Folglich klingt es in der Sprache des Ministers wie ein Urteil über den Urwald.
In den Informationen auf der Internetseite lesen wir auch, dass: „die
Maßnahmen zur Rettung der wertvollen prioritären Lebensräume unverzichtbar
für die Europäische Gemeinschaft ist.
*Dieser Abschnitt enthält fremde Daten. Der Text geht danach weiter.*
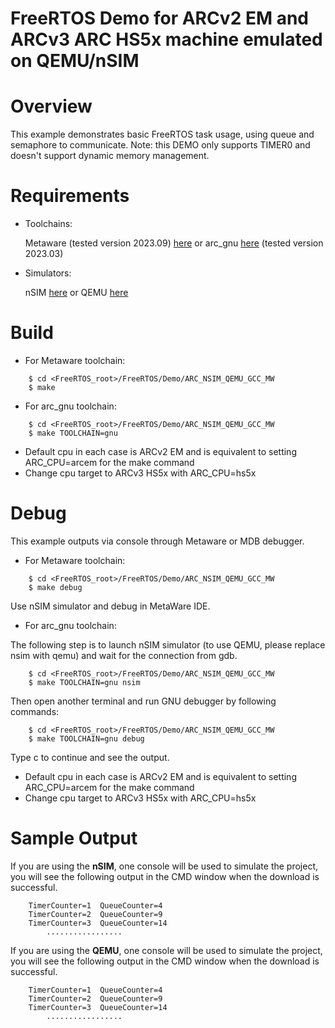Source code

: FreeRTOS Demo for ARCv2 EM and ARCv3 ARC HS5x machine emulated on QEMU/nSIM
====================

Overview
====================
 This example demonstrates basic FreeRTOS task usage, using queue and semaphore to communicate.
 Note: this DEMO only supports TIMER0 and doesn't support dynamic memory management.

Requirements
====================
 * Toolchains:

    Metaware (tested version 2023.09) [here](https://www.synopsys.com/dw/ipdir.php?ds=sw_metaware) or arc_gnu [here](https://github.com/foss-for-synopsys-dwc-arc-processors/toolchain/releases/) (tested version 2023.03)

 * Simulators:

    nSIM [here](https://www.synopsys.com/cgi-bin/dwarcnsim/req1.cgi) or QEMU [here](https://github.com/foss-for-synopsys-dwc-arc-processors/qemu)


Build
====================

 * For Metaware toolchain:
```
    $ cd <FreeRTOS_root>/FreeRTOS/Demo/ARC_NSIM_QEMU_GCC_MW
    $ make
```
 * For arc_gnu toolchain:
```
    $ cd <FreeRTOS_root>/FreeRTOS/Demo/ARC_NSIM_QEMU_GCC_MW
    $ make TOOLCHAIN=gnu
```
 * Default cpu in each case is ARCv2 EM and is equivalent to setting ARC_CPU=arcem for the make command
 * Change cpu target to ARCv3 HS5x with ARC_CPU=hs5x

Debug
====================

This example outputs via console through Metaware or MDB debugger. 

 * For Metaware toolchain:
```
    $ cd <FreeRTOS_root>/FreeRTOS/Demo/ARC_NSIM_QEMU_GCC_MW
    $ make debug
```
Use nSIM simulator and debug in MetaWare IDE.

 * For arc_gnu toolchain:

The following step is to launch nSIM simulator (to use QEMU, please replace nsim with qemu) and wait for the connection from gdb.
```
    $ cd <FreeRTOS_root>/FreeRTOS/Demo/ARC_NSIM_QEMU_GCC_MW
    $ make TOOLCHAIN=gnu nsim
```
Then open another terminal and run GNU debugger by following commands:
```
    $ cd <FreeRTOS_root>/FreeRTOS/Demo/ARC_NSIM_QEMU_GCC_MW
    $ make TOOLCHAIN=gnu debug
```
Type c to continue and see the output.

 * Default cpu in each case is ARCv2 EM and is equivalent to setting ARC_CPU=arcem for the make command
 * Change cpu target to ARCv3 HS5x with ARC_CPU=hs5x

Sample Output
=============

If you are using the **nSIM**, one console will be used to simulate the
project, you will see the following output in the CMD window when the
download is successful.
```
    TimerCounter=1  QueueCounter=4
    TimerCounter=2  QueueCounter=9
    TimerCounter=3  QueueCounter=14
        .................
```
If you are using the **QEMU**, one console will be used to simulate the
project, you will see the following output in the CMD window when the
download is successful.
```
    TimerCounter=1  QueueCounter=4
    TimerCounter=2  QueueCounter=9
    TimerCounter=3  QueueCounter=14
        .................
```
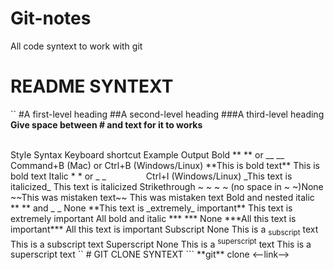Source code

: # Git-notes
All code syntext to work with git 

# README SYNTEXT
``
#A first-level heading
##A second-level heading
###A third-level heading **Give space between # and text for it to works**

<br/>
Style	Syntax	Keyboard shortcut	Example	Output
Bold	** ** or __ __	Command+B (Mac) or Ctrl+B (Windows/Linux)	**This is bold text**	This is bold text
Italic	* * or _ _     	  Ctrl+I (Windows/Linux)	_This text is italicized_	This text is italicized
Strikethrough	~ ~ ~ ~	(no space in ~ ~)None	~~This was mistaken text~~	This was mistaken text
Bold and nested italic	** ** and _ _	None	**This text is _extremely_ important**	This text is extremely important
All bold and italic	*** ***	None	***All this text is important***	All this text is important
Subscript	<sub> </sub>	None	This is a <sub>subscript</sub> text	This is a subscript text
Superscript	<sup> </sup>	None	This is a <sup>superscript</sup> text	This is a superscript text
``
# GIT CLONE SYNTEXT
```
**git** clone <--link-->

```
Die Maßnahmen sind angelehnt an die
Grundsätze des ‚Managementplans für das Natura 2000 Gebiet Bialowieza-Urwald‘“.
Im Managementplan für das Natura 2000 Gebiet lesen wir, dass die Gefahren für
Teile der Schutzobjekte dieses Gebietes die Maßnahmen sind, die der
Umweltminister gerade plant.
Schutzobjekt
|
Ausgewählte Gefährdungen (existierende oder potenzielle) |
9170 subkontinentaler Hartholzauwald | Entfernung von toten und sterbenden Bäumen Waldwirtschaft und Forstwirtschaft, Nutzung des Waldes und des Forstes |
A217 Sperlingskauz | Waldfällungen Entfernung toter und sterbender Bäume |
A223 Rauhfußkauz | Entfernung toter und sterbender Bäume |
A239 Weißrückenspecht | Entfernung toter und sterbender Bäume |
A241 Dreizehenspecht | Entfernung toter und sterbender Bäume |
2647 Wisent | Unkontrolliertes Aufscheuchen |
1086 Spanische Flagge | Entfernung toter und sterbender Bäume |
1920 Käfer | Waldfällungen Entfernung toter und sterbender Bäume |
1925 Käfer | Entfernung toter und sterbender Bäume |
Genau die Lebensräume und Arten, die das Schutzobjekt des Natura 2000 Gebietes „Bialowieza-Urwald“ darstellen sind durch Fällung und Entfernung von toten und sterbenden Bäumen gefährdet. Wenn der Minister sie wirklich in einem guten Zustand behalten möchte, sollte er nicht die Holzentnahmen vergrößern.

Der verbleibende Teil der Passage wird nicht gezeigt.